I was working with a heterosexual couple. Let’s call them Pete and Angela (not their real names). Pete had gone soft trying to have sex with Angela after a long night of heavy drinking, and had worked himself into total panic in the months afterwards.
Every time they would start moving towards the bedroom, he’d start worrying whether or not he was going to be able to stay hard. The doubt and anxiety would overwhelm him, and as you can guess, would turn each new sexual experience into a horrible self-fulfilling prophecy.
It had gotten to the point where Pete had started to avoid sex, out of fear of not being able to perform. The couple hadn’t had sex in months, and it was causing a lot of tension.
During our session, Pete talked almost obsessively about his penis. He talked about its approximate firmness at various times when they’d attempted intercourse. He talked about how firm it used to be, and how long he used to be able to go during intercourse. He assured me that these issues had neverhappened to him before, and that he’d always been able to perform just fine. He talked about wanting to give Angela “what she deserved” – a rock hard penis.
Angela listened quietly, but you could sense her losing her patience. Finally, she uttered the line. “That’s what you think I want? Really??”
Angela launched into her own little speech. She said she wouldn’t have cared about Pete going soft that fateful night if he hadn’t made such a big deal of it. She knew the two of them could have had a fun and pleasurable night together even if his body wasn’t cooperating perfectly.

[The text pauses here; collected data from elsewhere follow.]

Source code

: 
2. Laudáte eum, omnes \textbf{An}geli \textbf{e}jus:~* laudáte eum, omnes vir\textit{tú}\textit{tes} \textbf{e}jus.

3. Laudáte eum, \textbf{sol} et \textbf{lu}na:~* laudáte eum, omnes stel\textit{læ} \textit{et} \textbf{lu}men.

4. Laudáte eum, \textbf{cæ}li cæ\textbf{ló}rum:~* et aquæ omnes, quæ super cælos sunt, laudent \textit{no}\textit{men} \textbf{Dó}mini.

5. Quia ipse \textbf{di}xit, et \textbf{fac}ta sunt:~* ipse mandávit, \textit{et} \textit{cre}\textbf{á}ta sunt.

She couldn’t believe that Pete thought she needed and expected him to be rock hard 100% of the time.
Pete was floored to hear all of this.
Like Pete, so many men internalize unrealistic sexual expectations from society and porn, and get obsessed with this idea of performance perfectionism. Getting and staying rock hard. Lasting the exact amount of time that’s not too short but also not too long.
But that’s not what the women who sleep with men actually need.